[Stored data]
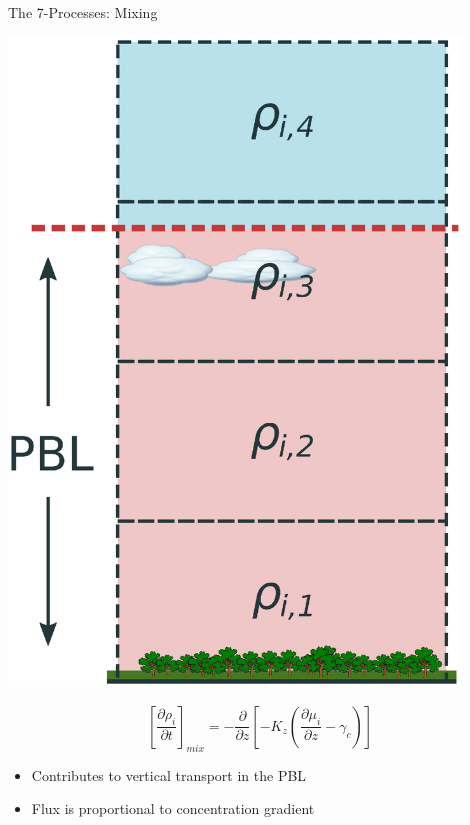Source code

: \documentclass[10pt]{beamer}
\begin{document}
\begin{frame}[fragile]{The 7-Processes: Mixing}
    \begin{minipage}[c]{0.39\textwidth}
        \begin{center}
            \includegraphics[width=0.9\textwidth]{box-model-mixing.eps}
        \end{center}
        \footnotesize
        $$
            \left[ \frac{\partial \rho_i}{\partial t} \right]_{mix} = -\frac{\partial}{\partial z} \left[-K_z \left(\frac{\partial \mu_i}{\partial z} - \gamma_c \right)\right]
        $$
    \end{minipage} \hfill
    \begin{minipage}[c]{0.6\textwidth}
        \begin{itemize}
            \item Contributes to vertical transport in the PBL
            \item Flux is proportional to concentration gradient
        \end{itemize}

\end{minipage}
\end{frame}
\end{document}
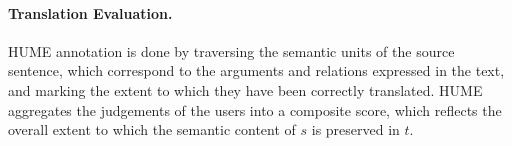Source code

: \documentclass[11pt,letterpaper]{article}
\newcommand{\com}[1]{}
\begin{document}
% 
%
%  


\paragraph{Translation Evaluation.}
HUME annotation is done by traversing the semantic units
of the source sentence, which correspond to the arguments and relations expressed
in the text, and marking the extent to which they have been correctly translated.
HUME aggregates the judgements of the users into a composite score, 
which reflects the overall extent to which the semantic content of $s$ is preserved in $t$.
\end{document}
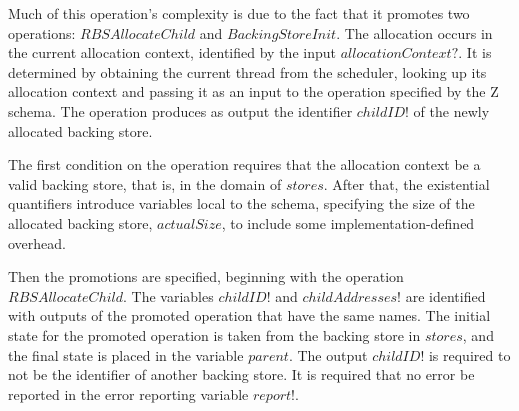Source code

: \documentclass[a4paper,10pt]{report}
\begin{document}
Much of this operation's complexity is due to the fact that it promotes two
operations: $RBSAllocateChild$ and $BackingStoreInit$. The allocation occurs in
the current allocation context, identified by the input $allocationContext?$. It
is determined by obtaining the current thread from the scheduler, looking up its
allocation context and passing it as an input to the operation specified by the
Z schema.  The operation produces as output the identifier $childID!$ of the
newly allocated backing store.

The first condition on the operation requires that the allocation context be a
valid backing store, that is, in the domain of $stores$. After that, the
existential quantifiers introduce variables local to the schema, specifying the
size of the allocated backing store, $actualSize$, to include some
implementation-defined overhead.

Then the promotions are specified, beginning with the operation
$RBSAllocateChild$. The variables $childID!$ and $childAddresses!$ are
identified with outputs of the promoted operation that have the same names. The
initial state for the promoted operation is taken from the backing store in
$stores$, and the final state is placed in the variable $parent$.  The output
$childID!$ is required to not be the identifier of another backing store. It is
required that no error be reported in the error reporting variable $report!$.
\end{document}
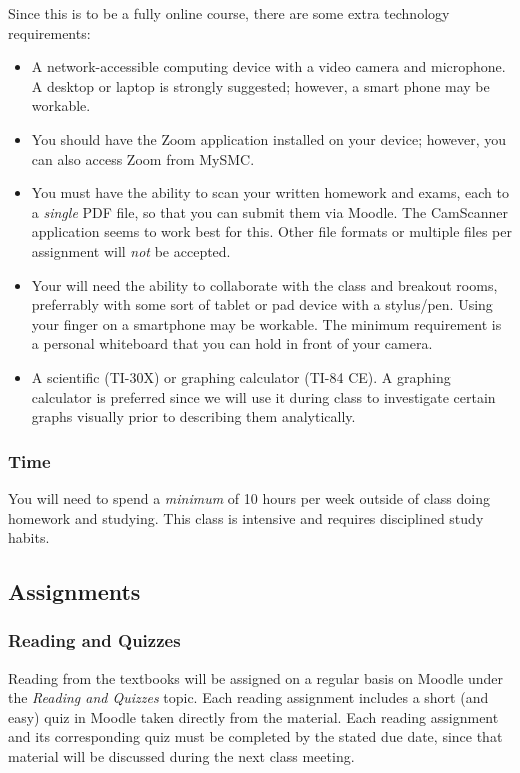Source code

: \documentclass[letterpaper,12pt,fleqn]{article}
\begin{document}
Since this is to be a fully online course, there are some extra technology requirements:
\begin{itemize}
\item A network-accessible computing device with a video camera and microphone.  A desktop or laptop is strongly
  suggested; however, a smart phone may be workable.
\item You should have the Zoom application installed on your device; however, you can also access Zoom from MySMC.
\item You must have the ability to scan your written homework and exams, each to a \emph{single} PDF file, so that you
  can submit them via Moodle.  The CamScanner application seems to work best for this.  Other file formats or multiple
  files per assignment will \emph{not} be accepted.
\item Your will need the ability to collaborate with the class and breakout rooms, preferrably with some sort of
  tablet or pad device with a stylus/pen.  Using your finger on a smartphone may be workable.  The minimum
  requirement is a personal whiteboard that you can hold in front of your camera.
\item A scientific (TI-30X) or graphing calculator (TI-84 CE).  A graphing calculator is preferred since we will
  use it during class to investigate certain graphs visually prior to describing them analytically.
\end{itemize}

\subsubsection*{Time}

You will need to spend a \emph{minimum} of 10 hours per week outside of class doing homework and studying. This
class is intensive and requires disciplined study habits.

\subsection*{Assignments}

\subsubsection*{Reading and Quizzes}

Reading from the textbooks will be assigned on a regular basis on Moodle under the \emph{Reading and Quizzes} topic.
Each reading assignment includes a short (and easy) quiz in Moodle taken directly from the material.  Each reading
assignment and its corresponding quiz must be completed by the stated due date, since that material will be
discussed during the next class meeting.
\end{document}
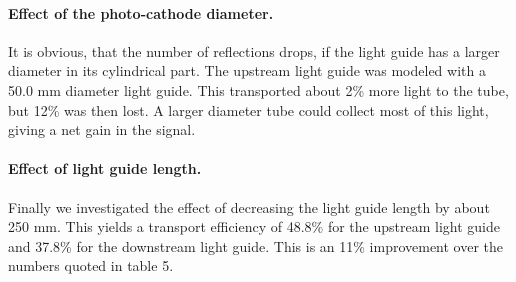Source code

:\paragraph{Effect of  the photo-cathode diameter.}
It is obvious, that  the number of reflections
 drops, if   the light guide has  a larger diameter in its cylindrical part.
The upstream light guide was modeled with a 50.0 mm diameter light guide.
This transported about 2\% more light to the tube, but 12\% was then lost. 
A larger diameter tube could collect most of this light, giving a net gain in the signal.


\paragraph{Effect of  light guide length.}
Finally we investigated the effect of decreasing the light guide length by about 250 mm.
This yields a transport efficiency of 48.8\% for the upstream light guide and 37.8\% for the downstream light guide.
This is an 11\% improvement over the numbers quoted in table 5.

WORK INSTRUCTIONS: In the data above, take the line with "identifier $childID!$ of the", the line with "since we will", and every line between, and set them down exactly without pictures.

WRITTEN RESPONSE:
Z schema.  The operation produces as output the identifier $childID!$ of the
newly allocated backing store.

The first condition on the operation requires that the allocation context be a
valid backing store, that is, in the domain of $stores$. After that, the
existential quantifiers introduce variables local to the schema, specifying the
size of the allocated backing store, $actualSize$, to include some
implementation-defined overhead.

Then the promotions are specified, beginning with the operation
$RBSAllocateChild$. The variables $childID!$ and $childAddresses!$ are
identified with outputs of the promoted operation that have the same names. The
initial state for the promoted operation is taken from the backing store in
$stores$, and the final state is placed in the variable $parent$.  The output
$childID!$ is required to not be the identifier of another backing store. It is
required that no error be reported in the error reporting variable $report!$.
\end{document}
Source code

: \documentclass[letterpaper,12pt,fleqn]{article}
\begin{document}
Since this is to be a fully online course, there are some extra technology requirements:
\begin{itemize}
\item A network-accessible computing device with a video camera and microphone.  A desktop or laptop is strongly
  suggested; however, a smart phone may be workable.
\item You should have the Zoom application installed on your device; however, you can also access Zoom from MySMC.
\item You must have the ability to scan your written homework and exams, each to a \emph{single} PDF file, so that you
  can submit them via Moodle.  The CamScanner application seems to work best for this.  Other file formats or multiple
  files per assignment will \emph{not} be accepted.
\item Your will need the ability to collaborate with the class and breakout rooms, preferrably with some sort of
  tablet or pad device with a stylus/pen.  Using your finger on a smartphone may be workable.  The minimum
  requirement is a personal whiteboard that you can hold in front of your camera.
\item A scientific (TI-30X) or graphing calculator (TI-84 CE).  A graphing calculator is preferred since we will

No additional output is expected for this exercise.